Петрович неожиданно строго посмотрел в глаза Борису.
– Не ушибся? – спросил он участливо.
– Нет, кожу только свёз, – Боря с интересом наблюдал за глазами мужика.
– Хорошо, хорошо, – Петрович уже бормотал в пространство, приподнимая вверх подбородок и смотря в пустоту. Выражение лица его менялось несколько раз в минуту – от выражения младенческой святости, до того надменного, гордого взгляда, каким убежденные висельники одаривают палача – только обращен он был в стену.
– Пойду, – решительно встал Боря.
– Я, Боря, не лыком шит, – пробормотал Петрович и тут же повысил голос, – Ты мне тут это не разводи! Все хотят добра, какого же хрена мы в таком говне?
«Допился, блин, – подумал Боря, – Надо ж было ему водку подать, о чем я думал? Снова буянить будет».
Семен Петрович начинал бороться с внутренними демонами внезапно, нахрапом, причем накатывало на него приступами, от минуты к минуте.
– Спокойно, Семен Петрович! Пойдите, умойтесь, протрезвитесь.
– Да везде… Вот чего бы ты в жизни, Боря, хотел?
– Я бы… ничего не хотел, так, глобально чтобы. Денег мне не надо.
– А бабы? Как ты без денег-то?
– Женщины… а что женщины? Приключений я не ищу, быстро для меня слишком. Пожелаю мира и тишины всем – и первый же со скуки сдохну. Не знаю я, Петрович, чего хочу, – Боря понимал, что все куда сложнее, но пытался быть понятным настолько, насколько вообще возможно взаимопонимание между пьяным и трезвым.
– Ну тебе чего, не хочется ничего?
– Да нет, наверное, не хочется. Не хватает чего-то мне, чувствую, а чего – не знаю.
– Это… это ты лукавишь. Я вот хотел в юности быть космонавтом. Вообще, все хотели быть космонавтом, но я так думаю, – он неровно облокотился о стол и чуть не повалился набок, – нахрена мне было-то всё это?
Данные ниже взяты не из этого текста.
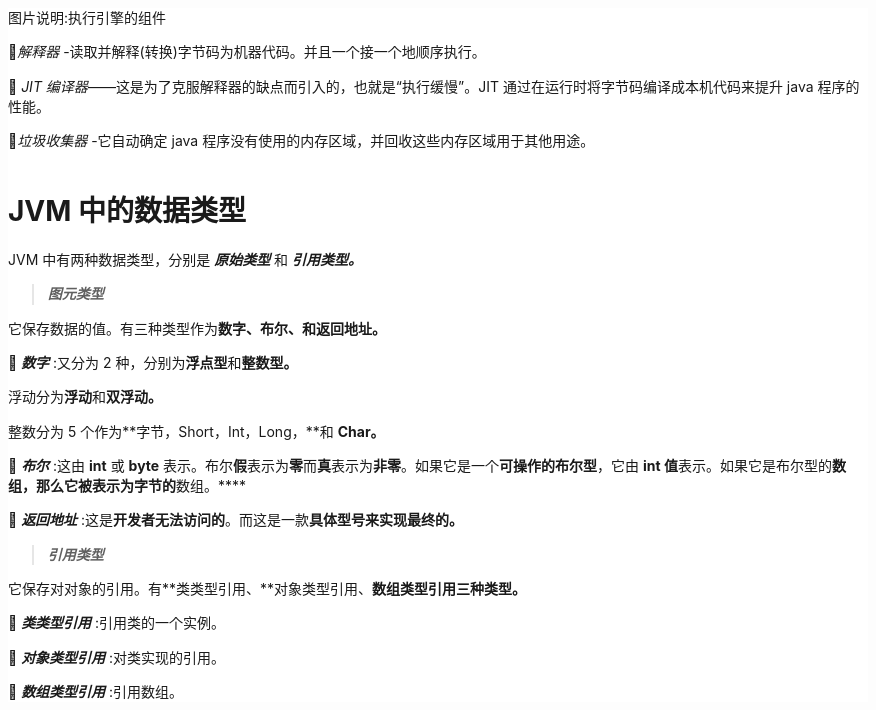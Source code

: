 图片说明:执行引擎的组件

🔹*解释器* -读取并解释(转换)字节码为机器代码。并且一个接一个地顺序执行。

🔹 *JIT 编译器*——这是为了克服解释器的缺点而引入的，也就是“执行缓慢”。JIT 通过在运行时将字节码编译成本机代码来提升 java 程序的性能。

🔹*垃圾收集器* -它自动确定 java 程序没有使用的内存区域，并回收这些内存区域用于其他用途。

# JVM 中的数据类型

JVM 中有两种数据类型，分别是 ***原始类型*** 和 ***引用类型。***

> ***图元类型***

它保存数据的值。有三种类型作为**数字、布尔、**和**返回地址。**

🔹 ***数字*** :又分为 2 种，分别为**浮点型**和**整数型。**

浮动分为**浮动**和**双浮动。**

整数分为 5 个作为**字节，Short，Int，Long，**和 **Char。**

🔹 ***布尔*** :这由 **int** 或 **byte** 表示。布尔**假**表示为**零**而**真**表示为**非零**。如果它是一个**可操作的布尔型**，它由 **int 值**表示。如果它是布尔型的**数组，那么它被表示为字节的**数组。****

🔹 ***返回地址*** :这是**开发者无法访问的**。而这是一款**具体型号来实现最终的。**

> ***引用类型***

它保存对对象的引用。有**类类型引用、**对象类型引用、**数组类型引用三种类型。**

🔹 ***类类型引用*** :引用类的一个实例。

🔹 ***对象类型引用*** :对类实现的引用。

🔹 ***数组类型引用*** :引用数组。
Я помню, – улыбка обнажила его желтые зубы, – как мать моя меня ложкой кормила, говорила, что это спутники. А я – неведомое чудовище, которое барабзи-ик! бороздит просторы. И я ем их, каждый, глотаю целиком, у нас-то их много, не убудет! Зарядку делал специальную, космонавтскую. Зачем мне все это было-то? Чтобы я сейчас висел на МКС, тюбик с водярой сосал?
Боря задумался.
– А сейчас чего бы хотели?
– Да денег, наверное, чтобы никто не трогал. Тут мы с тобой тор-ри-атизируем, Борь, а все начерта? Одно счастье на земле есть – нет их, исполнителей желаний. Молитвы твои никто не слышит. Рыбки нет золотой, щуки нет по твоему хотению, нет алого цветика-семицветика, нет конька горбунка. Ничего нет, кроме тебя.
– Выпить с вами что ли, Семен Петрович?
– Не, я готов, – отвечал мужик.
4
На следующий день была назначена стажировка, и Борис к полудню был вынужден оторваться от монитора, умыться и погладить вещи. После его отчисления прошло уже полгода, которые он (за исключением пары старых товарищей) существовал в социальном вакууме, отчего не испытывал, впрочем, никаких душевных терзаний. Несмотря на это, он соблюдал некоторую часть общественного ритуала: мыл голову перед собеседованием и гладил вещи перед выходом на улицу.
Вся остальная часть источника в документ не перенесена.